Dramma psicologico con venature horror. La storia avrebbe un potenziale altissimo, ma la sceneggiatura è sviluppata in modo un po’ troppo semplicistico. E’ comunque un classico di grande valore, anche per l’originalità del tema trattato che all’epoca era cinematograficamente quasi sconosciuto.
Inside the movie...
Una giovane infermiera canadese accetta l’incarico di curare, in un’isola delle Antille, una donna bianca, ridotta in catalessi forse per un rito voodoo e, secondo i nativi, diventata uno zombie.
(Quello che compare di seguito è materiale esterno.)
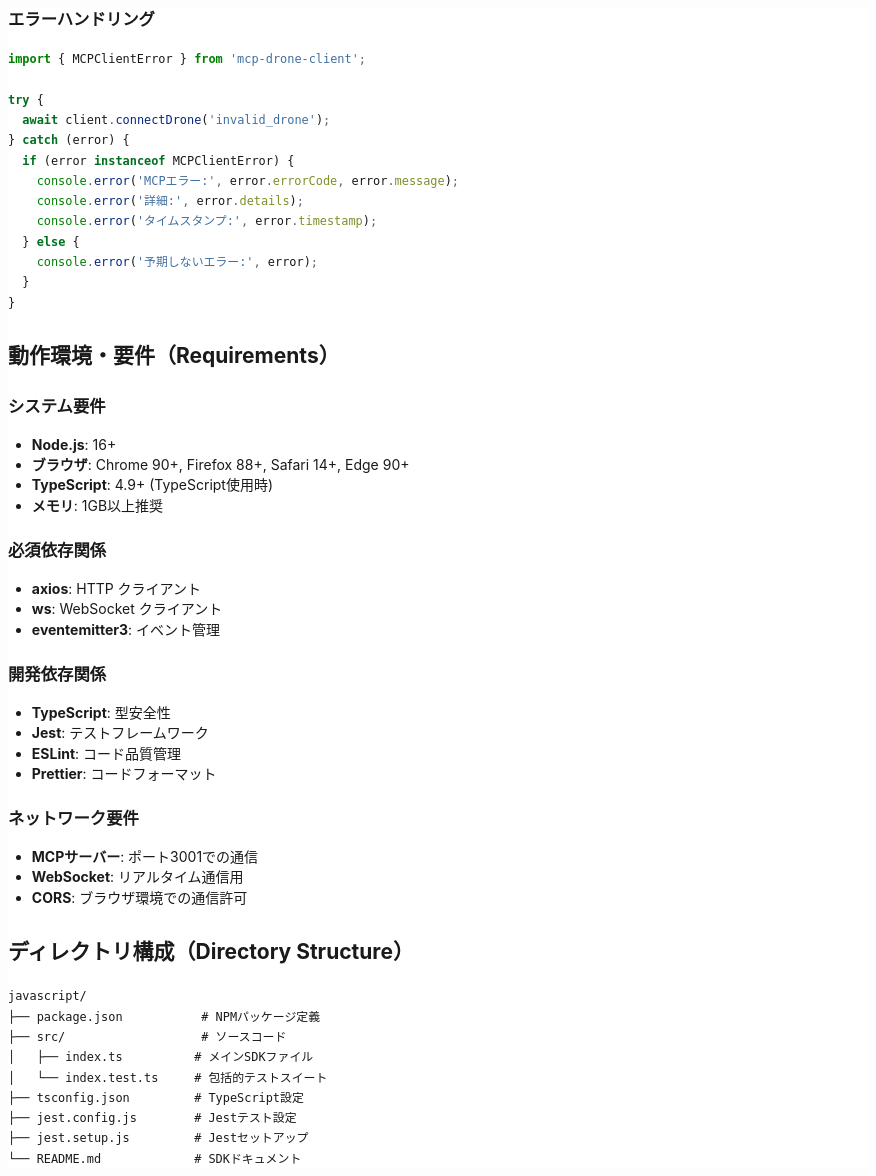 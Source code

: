 ### エラーハンドリング

```javascript
import { MCPClientError } from 'mcp-drone-client';

try {
  await client.connectDrone('invalid_drone');
} catch (error) {
  if (error instanceof MCPClientError) {
    console.error('MCPエラー:', error.errorCode, error.message);
    console.error('詳細:', error.details);
    console.error('タイムスタンプ:', error.timestamp);
  } else {
    console.error('予期しないエラー:', error);
  }
}
```

## 動作環境・要件（Requirements）

### システム要件

- **Node.js**: 16+
- **ブラウザ**: Chrome 90+, Firefox 88+, Safari 14+, Edge 90+
- **TypeScript**: 4.9+ (TypeScript使用時)
- **メモリ**: 1GB以上推奨

### 必須依存関係

- **axios**: HTTP クライアント
- **ws**: WebSocket クライアント
- **eventemitter3**: イベント管理

### 開発依存関係

- **TypeScript**: 型安全性
- **Jest**: テストフレームワーク
- **ESLint**: コード品質管理
- **Prettier**: コードフォーマット

### ネットワーク要件

- **MCPサーバー**: ポート3001での通信
- **WebSocket**: リアルタイム通信用
- **CORS**: ブラウザ環境での通信許可

## ディレクトリ構成（Directory Structure）

```
javascript/
├── package.json           # NPMパッケージ定義
├── src/                   # ソースコード
│   ├── index.ts          # メインSDKファイル
│   └── index.test.ts     # 包括的テストスイート
├── tsconfig.json         # TypeScript設定
├── jest.config.js        # Jestテスト設定
├── jest.setup.js         # Jestセットアップ
└── README.md             # SDKドキュメント
```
Sul fatto che sia a tutti gli effetti un film dell’orrore si potrebbe discutere fino allo sfinimento: in effetti il film di
Tourner è più che altro un melodramma amoroso (e tra le fonti di ispirazione fa capolino
Jane Eyre) venato di magia nera, folclorismo esotico e mirato ad indagare nei recessi più oscuri e profondi dell’animo e della mente.
Caratterizzato da un’atmosfera ferina, tesa e incontrollabile, il film è uno dei teoremi di
Tourneur: l’uomo è un animale, che conserva ancora dentro l’istinto primigenio e la forza caotica della natura. Tutte le sue regole sono semplici convenzioni che si è imposto per convivere all’interno della società, ma volente o nolente, sa ancora come liberarsene. Nei limiti (strutturali e, visti i budget di
Val Lewton, produttivi) ma anche nelle estreme libertà concesse dal cinema di genere,
Tourneur sa piegare la realtà alla sua fantasia fiabesca da romantico dell’Ottocento (si veda il volto spettrale del sonnambulo o tutto il finale), trasformando sogni e incubi per illuminare sugli aspetti più cupi e immanenti della condizione umana.
Horror esistenziale dunque, senza un’ombra di intellettualismo (se non opportuni accenti politici) e modernissimo nelle scelte cinematografiche (il sonoro con il frastornante rullo di tamburi) che ha il solo difetto di avere una sceneggiatura un po’ troppo semplicistica e che comunque anticipa di ben quaranta anni un altro grandissimo, e sottovalutatissimo, horror:
Il Serpente e l’Arcobaleno di
Wes Craven.
Il dvd edito da ElleU, e distribuito da Mondo Home Entertainment, si inserisce nella collana dedicata ad alcuni film della gloriosa RKO e presenta il formato originale 1.37:1, con un bianconero sporco e granuloso che accentua il fascino della vecchia pellicola e la spettralità del film in questione.
Anche l’audio, originale per entrambe le lingue, conserva le qualità della vecchia copia e francamente c’è poco da eccepire. Personalmente, si sarà capito, piace questa aura old fashioned che conferisce autenticità e senso nostalgico a un prodotto tecnologicamente avanzato come il dvd.
Nitidi i sottotitoli in italiano (peccato però che manchi la lingua originale).
Come extra solo alcuni trailer della RKO, ma confidiamo, per giustificare la loro assenza, nell’esiguità reale dei materiali da recuperare o in problemi di diritti d’autore a noi ignoti.